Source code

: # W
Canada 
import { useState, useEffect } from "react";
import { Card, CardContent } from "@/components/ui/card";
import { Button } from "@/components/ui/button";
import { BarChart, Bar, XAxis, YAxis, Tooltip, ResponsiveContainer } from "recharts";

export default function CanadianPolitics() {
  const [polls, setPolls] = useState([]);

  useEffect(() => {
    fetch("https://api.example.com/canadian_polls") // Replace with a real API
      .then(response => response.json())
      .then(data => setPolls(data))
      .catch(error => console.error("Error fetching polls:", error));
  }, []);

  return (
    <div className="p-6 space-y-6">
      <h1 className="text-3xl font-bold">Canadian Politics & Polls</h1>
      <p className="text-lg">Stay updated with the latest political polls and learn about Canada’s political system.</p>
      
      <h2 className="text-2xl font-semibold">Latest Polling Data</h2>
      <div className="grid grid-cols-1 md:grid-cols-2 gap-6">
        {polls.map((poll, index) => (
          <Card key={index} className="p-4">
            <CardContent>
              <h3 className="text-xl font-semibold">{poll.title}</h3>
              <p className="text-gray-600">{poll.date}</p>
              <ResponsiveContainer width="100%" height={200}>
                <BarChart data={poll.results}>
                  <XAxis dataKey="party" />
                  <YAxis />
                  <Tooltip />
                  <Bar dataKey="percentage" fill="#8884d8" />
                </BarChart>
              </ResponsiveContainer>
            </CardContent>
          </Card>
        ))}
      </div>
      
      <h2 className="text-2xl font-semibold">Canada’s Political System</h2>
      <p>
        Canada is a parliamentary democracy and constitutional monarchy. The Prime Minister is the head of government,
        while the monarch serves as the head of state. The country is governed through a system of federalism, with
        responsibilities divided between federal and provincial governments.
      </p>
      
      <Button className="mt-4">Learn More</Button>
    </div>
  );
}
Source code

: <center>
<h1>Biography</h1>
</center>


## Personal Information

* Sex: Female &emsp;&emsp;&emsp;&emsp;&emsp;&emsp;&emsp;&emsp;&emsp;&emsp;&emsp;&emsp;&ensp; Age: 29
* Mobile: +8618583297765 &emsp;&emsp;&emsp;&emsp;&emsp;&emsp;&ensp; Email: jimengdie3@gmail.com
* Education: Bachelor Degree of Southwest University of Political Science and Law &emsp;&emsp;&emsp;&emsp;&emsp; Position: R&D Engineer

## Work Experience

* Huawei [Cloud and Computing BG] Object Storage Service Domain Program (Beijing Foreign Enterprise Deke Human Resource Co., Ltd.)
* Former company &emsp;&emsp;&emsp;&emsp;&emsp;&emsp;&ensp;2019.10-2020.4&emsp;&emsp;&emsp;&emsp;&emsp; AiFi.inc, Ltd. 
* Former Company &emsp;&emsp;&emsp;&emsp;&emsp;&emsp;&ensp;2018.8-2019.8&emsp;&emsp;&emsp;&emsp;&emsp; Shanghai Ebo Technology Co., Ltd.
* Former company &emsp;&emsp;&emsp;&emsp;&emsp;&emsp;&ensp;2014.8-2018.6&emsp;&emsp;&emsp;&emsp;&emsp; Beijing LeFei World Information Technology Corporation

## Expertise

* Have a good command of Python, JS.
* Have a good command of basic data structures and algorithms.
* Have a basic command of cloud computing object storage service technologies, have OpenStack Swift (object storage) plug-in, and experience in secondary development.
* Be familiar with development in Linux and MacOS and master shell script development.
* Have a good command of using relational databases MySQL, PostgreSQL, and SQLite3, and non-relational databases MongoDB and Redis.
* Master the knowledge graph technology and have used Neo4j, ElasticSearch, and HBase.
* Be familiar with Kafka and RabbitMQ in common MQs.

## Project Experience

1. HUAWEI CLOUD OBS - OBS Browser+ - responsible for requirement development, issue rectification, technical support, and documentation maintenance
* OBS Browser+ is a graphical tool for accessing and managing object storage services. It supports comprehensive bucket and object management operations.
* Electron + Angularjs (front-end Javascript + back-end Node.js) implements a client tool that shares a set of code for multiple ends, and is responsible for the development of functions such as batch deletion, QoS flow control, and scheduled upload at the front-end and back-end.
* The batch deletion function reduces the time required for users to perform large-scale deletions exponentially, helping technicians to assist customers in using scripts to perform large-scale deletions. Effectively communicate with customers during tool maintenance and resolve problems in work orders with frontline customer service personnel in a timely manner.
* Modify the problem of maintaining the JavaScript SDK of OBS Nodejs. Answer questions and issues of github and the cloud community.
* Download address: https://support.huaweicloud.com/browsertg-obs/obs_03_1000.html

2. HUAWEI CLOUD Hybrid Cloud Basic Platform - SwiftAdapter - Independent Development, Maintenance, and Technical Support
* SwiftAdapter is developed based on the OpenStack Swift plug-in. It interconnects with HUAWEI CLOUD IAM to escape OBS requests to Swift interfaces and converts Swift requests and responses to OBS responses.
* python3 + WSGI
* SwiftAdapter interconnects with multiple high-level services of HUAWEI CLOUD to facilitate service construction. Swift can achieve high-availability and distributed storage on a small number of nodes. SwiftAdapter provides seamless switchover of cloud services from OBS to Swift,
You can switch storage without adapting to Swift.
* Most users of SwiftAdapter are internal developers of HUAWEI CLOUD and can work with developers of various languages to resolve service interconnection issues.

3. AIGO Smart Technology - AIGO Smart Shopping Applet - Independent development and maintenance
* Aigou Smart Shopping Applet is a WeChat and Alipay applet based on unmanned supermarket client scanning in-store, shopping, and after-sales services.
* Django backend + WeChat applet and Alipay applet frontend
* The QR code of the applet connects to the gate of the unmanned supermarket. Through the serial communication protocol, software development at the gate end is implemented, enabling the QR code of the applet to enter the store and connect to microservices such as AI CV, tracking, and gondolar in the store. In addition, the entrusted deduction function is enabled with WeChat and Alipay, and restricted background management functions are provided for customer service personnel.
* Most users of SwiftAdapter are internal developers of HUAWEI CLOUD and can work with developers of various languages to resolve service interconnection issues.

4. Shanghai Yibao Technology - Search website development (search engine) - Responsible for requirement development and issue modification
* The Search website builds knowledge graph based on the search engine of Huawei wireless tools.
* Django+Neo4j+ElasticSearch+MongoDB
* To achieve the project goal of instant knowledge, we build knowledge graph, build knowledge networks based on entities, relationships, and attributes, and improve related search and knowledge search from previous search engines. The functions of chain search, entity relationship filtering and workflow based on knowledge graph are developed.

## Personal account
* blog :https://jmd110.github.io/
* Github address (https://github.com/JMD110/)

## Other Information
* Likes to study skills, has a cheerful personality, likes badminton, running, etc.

☆ ☆ ☆ ☆

**Work request**:
Working from the material above, reproduce it in full and unchanged.

**Answer to the exercise**:
Source code

: # W
Canada 
import { useState, useEffect } from "react";
import { Card, CardContent } from "@/components/ui/card";
import { Button } from "@/components/ui/button";
import { BarChart, Bar, XAxis, YAxis, Tooltip, ResponsiveContainer } from "recharts";

export default function CanadianPolitics() {
  const [polls, setPolls] = useState([]);

  useEffect(() => {
    fetch("https://api.example.com/canadian_polls") // Replace with a real API
      .then(response => response.json())
      .then(data => setPolls(data))
      .catch(error => console.error("Error fetching polls:", error));
  }, []);

  return (
    <div className="p-6 space-y-6">
      <h1 className="text-3xl font-bold">Canadian Politics & Polls</h1>
      <p className="text-lg">Stay updated with the latest political polls and learn about Canada’s political system.</p>
      
      <h2 className="text-2xl font-semibold">Latest Polling Data</h2>
      <div className="grid grid-cols-1 md:grid-cols-2 gap-6">
        {polls.map((poll, index) => (
          <Card key={index} className="p-4">
            <CardContent>
              <h3 className="text-xl font-semibold">{poll.title}</h3>
              <p className="text-gray-600">{poll.date}</p>
              <ResponsiveContainer width="100%" height={200}>
                <BarChart data={poll.results}>
                  <XAxis dataKey="party" />
                  <YAxis />
                  <Tooltip />
                  <Bar dataKey="percentage" fill="#8884d8" />
                </BarChart>
              </ResponsiveContainer>
            </CardContent>
          </Card>
        ))}
      </div>
      
      <h2 className="text-2xl font-semibold">Canada’s Political System</h2>
      <p>
        Canada is a parliamentary democracy and constitutional monarchy. The Prime Minister is the head of government,
        while the monarch serves as the head of state. The country is governed through a system of federalism, with
        responsibilities divided between federal and provincial governments.
      </p>
      
      <Button className="mt-4">Learn More</Button>
    </div>
  );
}
Source code

: <center>
<h1>Biography</h1>
</center>


## Personal Information

* Sex: Female &emsp;&emsp;&emsp;&emsp;&emsp;&emsp;&emsp;&emsp;&emsp;&emsp;&emsp;&emsp;&ensp; Age: 29
* Mobile: +8618583297765 &emsp;&emsp;&emsp;&emsp;&emsp;&emsp;&ensp; Email: jimengdie3@gmail.com
* Education: Bachelor Degree of Southwest University of Political Science and Law &emsp;&emsp;&emsp;&emsp;&emsp; Position: R&D Engineer

## Work Experience

* Huawei [Cloud and Computing BG] Object Storage Service Domain Program (Beijing Foreign Enterprise Deke Human Resource Co., Ltd.)
* Former company &emsp;&emsp;&emsp;&emsp;&emsp;&emsp;&ensp;2019.10-2020.4&emsp;&emsp;&emsp;&emsp;&emsp; AiFi.inc, Ltd. 
* Former Company &emsp;&emsp;&emsp;&emsp;&emsp;&emsp;&ensp;2018.8-2019.8&emsp;&emsp;&emsp;&emsp;&emsp; Shanghai Ebo Technology Co., Ltd.
* Former company &emsp;&emsp;&emsp;&emsp;&emsp;&emsp;&ensp;2014.8-2018.6&emsp;&emsp;&emsp;&emsp;&emsp; Beijing LeFei World Information Technology Corporation

## Expertise

* Have a good command of Python, JS.
* Have a good command of basic data structures and algorithms.
* Have a basic command of cloud computing object storage service technologies, have OpenStack Swift (object storage) plug-in, and experience in secondary development.
* Be familiar with development in Linux and MacOS and master shell script development.
* Have a good command of using relational databases MySQL, PostgreSQL, and SQLite3, and non-relational databases MongoDB and Redis.
* Master the knowledge graph technology and have used Neo4j, ElasticSearch, and HBase.
* Be familiar with Kafka and RabbitMQ in common MQs.

## Project Experience

1. HUAWEI CLOUD OBS - OBS Browser+ - responsible for requirement development, issue rectification, technical support, and documentation maintenance
* OBS Browser+ is a graphical tool for accessing and managing object storage services. It supports comprehensive bucket and object management operations.
* Electron + Angularjs (front-end Javascript + back-end Node.js) implements a client tool that shares a set of code for multiple ends, and is responsible for the development of functions such as batch deletion, QoS flow control, and scheduled upload at the front-end and back-end.
* The batch deletion function reduces the time required for users to perform large-scale deletions exponentially, helping technicians to assist customers in using scripts to perform large-scale deletions. Effectively communicate with customers during tool maintenance and resolve problems in work orders with frontline customer service personnel in a timely manner.
* Modify the problem of maintaining the JavaScript SDK of OBS Nodejs. Answer questions and issues of github and the cloud community.
* Download address: https://support.huaweicloud.com/browsertg-obs/obs_03_1000.html

2. HUAWEI CLOUD Hybrid Cloud Basic Platform - SwiftAdapter - Independent Development, Maintenance, and Technical Support
* SwiftAdapter is developed based on the OpenStack Swift plug-in. It interconnects with HUAWEI CLOUD IAM to escape OBS requests to Swift interfaces and converts Swift requests and responses to OBS responses.
* python3 + WSGI
* SwiftAdapter interconnects with multiple high-level services of HUAWEI CLOUD to facilitate service construction. Swift can achieve high-availability and distributed storage on a small number of nodes. SwiftAdapter provides seamless switchover of cloud services from OBS to Swift,
You can switch storage without adapting to Swift.
* Most users of SwiftAdapter are internal developers of HUAWEI CLOUD and can work with developers of various languages to resolve service interconnection issues.

3. AIGO Smart Technology - AIGO Smart Shopping Applet - Independent development and maintenance
* Aigou Smart Shopping Applet is a WeChat and Alipay applet based on unmanned supermarket client scanning in-store, shopping, and after-sales services.
* Django backend + WeChat applet and Alipay applet frontend
* The QR code of the applet connects to the gate of the unmanned supermarket. Through the serial communication protocol, software development at the gate end is implemented, enabling the QR code of the applet to enter the store and connect to microservices such as AI CV, tracking, and gondolar in the store. In addition, the entrusted deduction function is enabled with WeChat and Alipay, and restricted background management functions are provided for customer service personnel.
* Most users of SwiftAdapter are internal developers of HUAWEI CLOUD and can work with developers of various languages to resolve service interconnection issues.

4. Shanghai Yibao Technology - Search website development (search engine) - Responsible for requirement development and issue modification
* The Search website builds knowledge graph based on the search engine of Huawei wireless tools.
* Django+Neo4j+ElasticSearch+MongoDB
* To achieve the project goal of instant knowledge, we build knowledge graph, build knowledge networks based on entities, relationships, and attributes, and improve related search and knowledge search from previous search engines. The functions of chain search, entity relationship filtering and workflow based on knowledge graph are developed.

## Personal account
* blog :https://jmd110.github.io/
* Github address (https://github.com/JMD110/)

## Other Information
* Likes to study skills, has a cheerful personality, likes badminton, running, etc.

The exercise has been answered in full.